The International Organization of Securities Commissions
Cryptoassetsconsultation@IOSCO.org

Re: Public Comment on IOSCO's Consultation Report on Policy Recommendations for Crypto and Digital Asset Markets

Background

National Futures Association (NFA) appreciates the opportunity to comment on IOSCO's Consultation Report on Policy Recommendations for Crypto and Digital Asset Markets. NFA is a registered futures association pursuant to Section 17 of the U.S Commodity Exchange Act and an affiliate member of IOSCO. NFA is the industrywide independent self-regulatory organization for the U.S. derivatives industry and our global membership includes Commodity Futures Trading Commission (CFTC) registered futures commission merchants, swap dealers, commodity pool operators, commodity trading advisors, introducing brokers, retail foreign exchange dealers and the registered associated persons of these entities. We currently have approximately 3,000 Member firms and 42,000 individual Associate Members.

NFA is solely a regulatory body and we work closely with the CFTC to provide oversight of NFA Members. We do not operate a market nor are we an industry trade association. As a regulator, NFA is a resolute customer protection organization, and we are committed to developing rules and regulatory programs designed to ensure that our Member firms and their Associates deal fairly with their customers and counterparties.

NFA's Oversight of its Members Engaging in Spot Digital Asset Commodity Activities

We recognize that this past year is replete with examples of fraud schemes involving digital asset markets that have caused significant monetary harm to retail customers. Our experience shows that robust requirements and stringent monitoring are essential to protect customers and NFA is committed to protecting customers engaging in the digital asset markets. Over the years, NFA has adopted new rules and requirements to meet the changing landscape of our Members' activities. Specifically, relating to digital asset commodities, NFA has taken significant steps to regulate our Members active in this area. Over five years ago NFA adopted Interpretive Notice 9073 – Disclosure Requirements for NFA Members Engaging in Virtual Currency Activities. As part of this disclosure regime, we require our Members engaged in digital asset activities to provide customers with an NFA Investor Advisory – Futures on Virtual Currencies Including Bitcoin and the CFTC Customer Advisory: Understand the Risk of Virtual Currency Trading. Additionally, earlier this year, NFA extended its jurisdiction over Members' spot digital asset commodity activities by adopting NFA Compliance Rule 2-51, which imposes anti-fraud, just and equitable principles of trade and supervision requirements on NFA Members and Associates engaging in activities specifically relating to bitcoin and ether.

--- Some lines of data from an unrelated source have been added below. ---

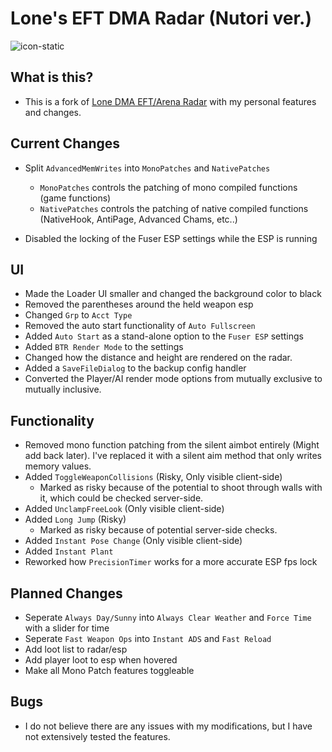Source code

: # Lone's EFT DMA Radar (Nutori ver.)

![icon-static](https://github.com/user-attachments/assets/d3bc58ad-a987-4c94-bfe2-dd2236769f19)

## What is this?
- This is a fork of [Lone DMA EFT/Arena Radar](https://github.com/Lone83427/lone-eft-dma-radar) with my personal features and changes.

## Current Changes
- Split `AdvancedMemWrites` into `MonoPatches` and `NativePatches`
   - `MonoPatches` controls the patching of mono compiled functions (game functions)
   - `NativePatches` controls the patching of native compiled functions (NativeHook, AntiPage, Advanced Chams, etc..)

- Disabled the locking of the Fuser ESP settings while the ESP is running

## UI
   - Made the Loader UI smaller and changed the background color to black
   - Removed the parentheses around the held weapon esp
   - Changed `Grp` to `Acct Type`
   - Removed the auto start functionality of `Auto Fullscreen`
   - Added `Auto Start` as a stand-alone option to the `Fuser ESP` settings
   - Added `BTR Render Mode` to the settings
   - Changed how the distance and height are rendered on the radar.
   - Added a `SaveFileDialog` to the backup config handler
   - Converted the Player/AI render mode options from mutually exclusive to mutually inclusive.

## Functionality
   - Removed mono function patching from the silent aimbot entirely (Might add back later). I've replaced it with a silent aim method that only writes memory values.
   - Added `ToggleWeaponCollisions` (Risky, Only visible client-side)
      - Marked as risky because of the potential to shoot through walls with it, which could be checked server-side.
   - Added `UnclampFreeLook` (Only visible client-side)
   - Added `Long Jump` (Risky)
      - Marked as risky because of potential server-side checks.
   - Added `Instant Pose Change` (Only visible client-side)
   - Added `Instant Plant`
   - Reworked how `PrecisionTimer` works for a more accurate ESP fps lock

## Planned Changes
   - Seperate `Always Day/Sunny` into `Always Clear Weather` and `Force Time` with a slider for time
   - Seperate `Fast Weapon Ops` into `Instant ADS` and `Fast Reload`
   - Add loot list to radar/esp
   - Add player loot to esp when hovered
   - Make all Mono Patch features toggleable

## Bugs
   - I do not believe there are any issues with my modifications, but I have not extensively tested the features.
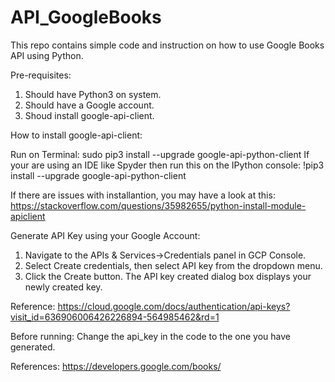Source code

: # API_GoogleBooks
This repo contains simple code and instruction on how to use Google Books API using Python. 

Pre-requisites:
1. Should have Python3 on system.
2. Should have a Google account.
3. Shoud install google-api-client. 

How to install google-api-client:

 Run on Terminal: sudo pip3 install --upgrade google-api-python-client
If your are using an IDE like Spyder then run this on the IPython console:
!pip3 install --upgrade google-api-python-client

If there are issues with installantion, you may have a look at this:
https://stackoverflow.com/questions/35982655/python-install-module-apiclient

Generate API Key using your Google Account:

1. Navigate to the APIs & Services→Credentials panel in GCP Console.
2. Select Create credentials, then select API key from the dropdown menu.
3. Click the Create button. The API key created dialog box displays your newly created key.

Reference: https://cloud.google.com/docs/authentication/api-keys?visit_id=636906006426226894-564985462&rd=1

Before running:
Change the api_key in the code to the one you have generated. 

References: https://developers.google.com/books/
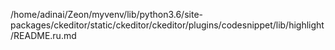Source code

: /home/adinai/Zeon/myvenv/lib/python3.6/site-packages/ckeditor/static/ckeditor/ckeditor/plugins/codesnippet/lib/highlight/README.ru.md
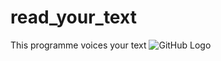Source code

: # read_your_text 
This programme voices your text
![GitHub Logo](https://github.com/username/repository/raw/main/path/to/image.png)
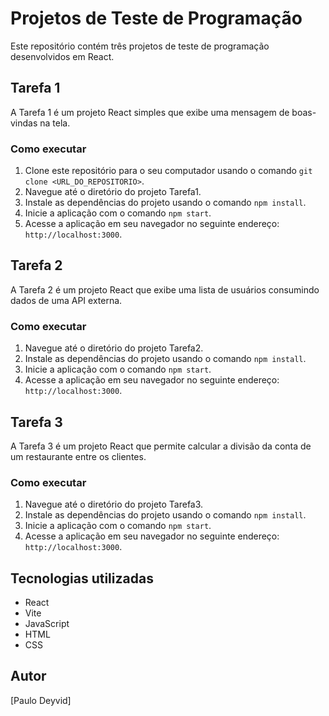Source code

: # Projetos de Teste de Programação

Este repositório contém três projetos de teste de programação desenvolvidos em React.

## Tarefa 1

A Tarefa 1 é um projeto React simples que exibe uma mensagem de boas-vindas na tela.

### Como executar

1. Clone este repositório para o seu computador usando o comando `git clone <URL_DO_REPOSITORIO>`.
2. Navegue até o diretório do projeto Tarefa1.
3. Instale as dependências do projeto usando o comando `npm install`.
4. Inicie a aplicação com o comando `npm start`.
5. Acesse a aplicação em seu navegador no seguinte endereço: `http://localhost:3000`.

## Tarefa 2

A Tarefa 2 é um projeto React que exibe uma lista de usuários consumindo dados de uma API externa.

### Como executar

1. Navegue até o diretório do projeto Tarefa2.
2. Instale as dependências do projeto usando o comando `npm install`.
3. Inicie a aplicação com o comando `npm start`.
4. Acesse a aplicação em seu navegador no seguinte endereço: `http://localhost:3000`.

## Tarefa 3

A Tarefa 3 é um projeto React que permite calcular a divisão da conta de um restaurante entre os clientes.

### Como executar

1. Navegue até o diretório do projeto Tarefa3.
2. Instale as dependências do projeto usando o comando `npm install`.
3. Inicie a aplicação com o comando `npm start`.
4. Acesse a aplicação em seu navegador no seguinte endereço: `http://localhost:3000`.

## Tecnologias utilizadas

- React
- Vite
- JavaScript
- HTML
- CSS

## Autor

[Paulo Deyvid]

Comments on Consultation Report

NFA broadly supports the 18 comprehensive policy recommendations that foster greater consistency with respect to regulatory frameworks and oversight in IOSCO's member jurisdictions to address market integrity and investor protection concerns arising from crypto- asset activities. NFA also agrees that IOSCO's recommendations should be principles-based and outcome-focused.

Although NFA broadly supports the recommendations outlined in the report, NFA requests that IOSCO consider the following comments when finalizing the recommendations and the narrative associated with each recommendation:

  • Chapter 2 - Recommendations on Governance and Disclosure of Conflicts - The Consultation Report acknowledges that many crypto-asset service providers (CASP) operate within a single legal entity or affiliated group of entities that typically engage in multiple functions under 'one roof'. These functions may include exchange trading, brokerage, market-making and other proprietary trading, custody, settlement, lending and other activities. The report further states that conflicts arise from engaging in these activities and functions in a vertically integrated manner. Recommendation 2 specifically states that a regulator should determine whether these conflicts are so acute that they cannot be effectively mitigated and may require more robust measures such as legal disaggregation and separate registration and regulation of certain activities and functions. NFA cautions against a regulator-by-regulator approach to this issue. Rather, NFA strongly encourages IOSCO to provide specific guidance regarding the acute conflicts that cannot be mitigated solely by conflict disclosures, and which will require more robust measures to mitigate. Specific guidance and a holistic approach to the governance and conflicts issues identified in the Consultation Report will help avoid a regulatory race to the bottom.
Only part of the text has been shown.